Our little family is six months into living with an extra teen in the house. You might think it was our graciousness that led us to answer the all-call posted on the Minnetonka high school Facebook parents page: could somebody please host an Italian exchange student whose original family had backed out? “Just six weeks” —the post reeled us in— “You don’t have to do anything but make sure your temporary exchange student gets to and from school and has access to food” was the gist of it.
His name was Jacopo. Seventeen years old, an only child, Catholic, handsome, and academic. That’s all we knew. I told my husband and sophomore son that this was the time to do our part. That as Christians we open our home to people in tight spots.
The truth was, however, the request came the very same week we were shipping off my first-born daughter to college in Michigan. What was I going to do without my 18-year old’s smile, her laugh, and all her drama? Even running my own business, being involved in philanthropy, heading up a school prayer group, and barely surviving my daily Crossfit workouts did not take the place of real parenting.
As we Uber-Moms tend to do in the West Metro: when in doubt, add another activity! Offer to help plan that banquet! Chaperone the “half-day” field trip to ValleyFair! Host a foreign exchange student…why not?
And so, I prepared to take in another kid. With forty-eight hours and a couple hundred bucks, I turned the old guest bedroom into a dorm-style setup. Bright plastic milk crates for storage, fresh paint on the walls, and heavily-discounted bedding from Target did wonders. It was nearing midnight when I finished, preparing for the impending chaos of another teenager.
Except instead of adding to the thrilled frenzy of my overbooked days, Jacopo brought an unexpected calm and balance to our family life.

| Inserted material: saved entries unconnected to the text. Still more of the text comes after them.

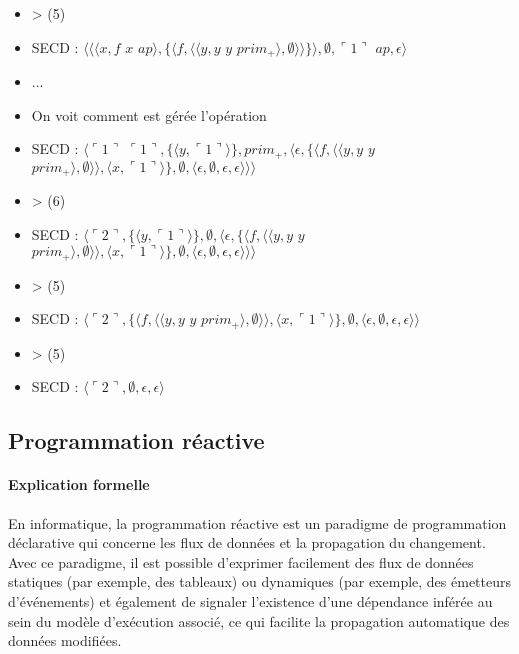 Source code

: \documentclass[10pt,a4paper]{article}
\begin{document}
\begin{itemize}
					\item[] > (5)
					\item[] SECD : $\langle\langle\langle x,f$ $x$ $ap\rangle,\{\langle f,\langle\langle y,y$ $y$ $prim_{+}\rangle,\emptyset\rangle\rangle\}\rangle,\emptyset,\ulcorner 1\urcorner$ $ap,\epsilon\rangle$
					\item[] ...
					\item[] On voit comment est gérée l'opération
					\item[] SECD : $\langle\ulcorner 1\urcorner$ $\ulcorner 1\urcorner,\{\langle y,\ulcorner 1\urcorner\rangle\},prim_{+},\langle\epsilon,\{\langle f,\langle\langle y,y$ $y$ $prim_{+}\rangle,\emptyset\rangle\rangle,\langle x,\ulcorner 1\urcorner\rangle\} ,\emptyset,\langle\epsilon,\emptyset,\epsilon,\epsilon\rangle\rangle\rangle$
					\item[] > (6)
					\item[] SECD : $\langle\ulcorner 2\urcorner,\{\langle y,\ulcorner 1\urcorner\rangle\},\emptyset,\langle\epsilon,\{\langle f,\langle\langle y,y$ $y$ $prim_{+}\rangle,\emptyset\rangle\rangle,\langle x,\ulcorner 1\urcorner\rangle\} ,\emptyset,\langle\epsilon,\emptyset,\epsilon,\epsilon\rangle\rangle\rangle$
					\item[] > (5)
					\item[] SECD : $\langle\ulcorner 2\urcorner,\{\langle f,\langle\langle y,y$ $y$ $prim_{+}\rangle,\emptyset\rangle\rangle,\langle x,\ulcorner 1\urcorner\rangle\} ,\emptyset,\langle\epsilon,\emptyset,\epsilon,\epsilon\rangle\rangle$
					\item[] > (5)
					\item[] SECD : $\langle\ulcorner 2\urcorner,\emptyset,\epsilon,\epsilon\rangle$
				\end{itemize}
				\newpage
				


		\subsection{Programmation réactive}
		
			\paragraph{Explication formelle}
			En informatique, la programmation réactive est un paradigme de programmation déclarative qui concerne les flux de données et la propagation du changement. Avec ce paradigme, il est possible d’exprimer facilement des flux de données statiques (par exemple, des tableaux) ou dynamiques (par exemple, des émetteurs d’événements) et également de signaler l’existence d’une dépendance inférée au sein du modèle d’exécution associé, ce qui facilite la propagation automatique des données modifiées.
			\medbreak
			
\end{document}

As it turns out, Jacopo is far ahead of most American teens, as far as life-skills are concerned. He does his own laundry, and irons a collared shirt for special occasions. He cleans his room and the bathroom. He loads and unloads the dishwasher without complaint. And my own 15-year old son quickly picked up on the new expectations, and his assistance with routine household tasks has improved significantly without me needing to nag. Imagine that. Meanwhile, my husband dubs our much-cleaner house—and spotless kitchen—“the Jacopo effect”.

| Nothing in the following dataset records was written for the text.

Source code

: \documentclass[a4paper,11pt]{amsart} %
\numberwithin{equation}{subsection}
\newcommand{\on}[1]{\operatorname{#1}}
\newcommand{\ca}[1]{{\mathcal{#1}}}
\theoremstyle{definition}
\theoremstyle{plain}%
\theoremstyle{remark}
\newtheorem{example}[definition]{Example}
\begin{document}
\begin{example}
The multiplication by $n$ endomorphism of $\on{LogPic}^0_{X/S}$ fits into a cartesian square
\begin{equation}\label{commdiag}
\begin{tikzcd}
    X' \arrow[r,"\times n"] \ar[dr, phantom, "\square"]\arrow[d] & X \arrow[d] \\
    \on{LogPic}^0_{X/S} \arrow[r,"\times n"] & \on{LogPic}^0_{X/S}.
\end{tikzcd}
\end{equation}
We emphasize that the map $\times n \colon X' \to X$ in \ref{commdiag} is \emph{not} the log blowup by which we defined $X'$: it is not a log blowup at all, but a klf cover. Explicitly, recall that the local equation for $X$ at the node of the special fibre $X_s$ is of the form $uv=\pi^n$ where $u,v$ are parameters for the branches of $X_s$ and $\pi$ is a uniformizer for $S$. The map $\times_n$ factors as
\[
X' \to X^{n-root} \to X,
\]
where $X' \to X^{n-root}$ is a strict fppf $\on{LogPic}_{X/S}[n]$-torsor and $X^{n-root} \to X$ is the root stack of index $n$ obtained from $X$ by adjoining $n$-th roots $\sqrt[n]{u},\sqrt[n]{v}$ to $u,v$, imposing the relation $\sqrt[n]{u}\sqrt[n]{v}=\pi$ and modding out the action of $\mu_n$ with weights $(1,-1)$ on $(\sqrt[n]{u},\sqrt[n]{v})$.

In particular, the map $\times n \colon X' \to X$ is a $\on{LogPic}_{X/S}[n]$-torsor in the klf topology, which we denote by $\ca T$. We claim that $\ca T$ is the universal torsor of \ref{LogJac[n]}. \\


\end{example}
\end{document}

Jacopo’s day looks so much different from what I’m used to seeing from typical American teens. He comes home at 3:05pm, and after saying a cheery hello and debriefing about the school day, plows straight through homework until 6:45pm, when we typically eat dinner. He does not check his phone, turn on Netflix, check Facebook, or visit with friends. Jacopo is always done with homework by 8pm, and enjoys visiting with us for an hour. He wants to discuss the events of the day, including politics or sports or religion. Those aren’t thirty-second topics. He doesn’t see the value in rushing off to a sports practice and cutting dinnertime short.

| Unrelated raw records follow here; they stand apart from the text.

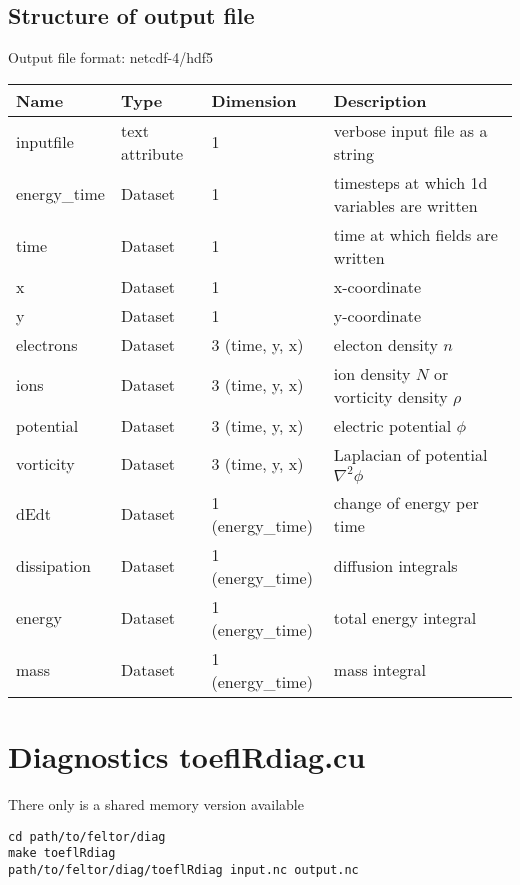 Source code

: \subsection{Structure of output file}
Output file format: netcdf-4/hdf5
%
\begin{longtable}{lll>{\RaggedRight}p{7cm}}
\toprule
\rowcolor{gray!50}\textbf{Name} &  \textbf{Type} & \textbf{Dimension} & \textbf{Description}  \\ \midrule
inputfile  &             text attribute & 1 & verbose input file as a string \\
energy\_time             & Dataset & 1 & timesteps at which 1d variables are written \\
time                     & Dataset & 1 & time at which fields are written \\
x                        & Dataset & 1 & x-coordinate  \\
y                        & Dataset & 1 & y-coordinate \\
electrons                & Dataset & 3 (time, y, x) & electon density $n$ \\
ions                     & Dataset & 3 (time, y, x) & ion density $N$ or vorticity density $\rho$  \\
potential                & Dataset & 3 (time, y, x) & electric potential $\phi$  \\
vorticity                & Dataset & 3 (time, y, x) & Laplacian of potential $\nabla^2\phi$  \\
dEdt                     & Dataset & 1 (energy\_time) & change of energy per time  \\
dissipation              & Dataset & 1 (energy\_time) & diffusion integrals  \\
energy                   & Dataset & 1 (energy\_time) & total energy integral  \\
mass                     & Dataset & 1 (energy\_time) & mass integral   \\
\bottomrule
\end{longtable}
\section{Diagnostics toeflRdiag.cu}
There only is a shared memory version available
\begin{verbatim}
cd path/to/feltor/diag
make toeflRdiag
path/to/feltor/diag/toeflRdiag input.nc output.nc
\end{verbatim}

Jacopo has straight A’s. Never seen that before in our house, but the lack-of-distracted studying certainly helps. He also isn’t afraid of asking for help from his teachers. He doesn’t appear to be frustrated by a new or difficult concept; rather, he says “I just haven’t learned that yet.” He seems to know instinctively what we at Yellow Parachute have been learning slowly over the years, working against our own perfectionist tendencies to build a model of education that is holistic, empathetic, and process-oriented: that a fall is not a failure, that it’s the effort that counts, the willingness to try again, to stick with it.
Jacopo does school very very well, and beyond that, his monthly calendar might include one sleepover and a movie. He enjoys spending an hour on the weekends cooking up a meal. That’s it. Jacopo is content, says he’s not homesick, and finds enjoyment in daily life without being scheduled from morning to night. He’s made 2-3 good friends and is fine with that.
I took Jacopo into our family because I was terrified by the hole left when we shipped my eldest off to college. I needed to do more mothering to affirm my self-worth. Yet Jacopo’s self-sufficiency and maturity instead brought me the opposite: balance, self-confidence, and an appreciation for slowing down.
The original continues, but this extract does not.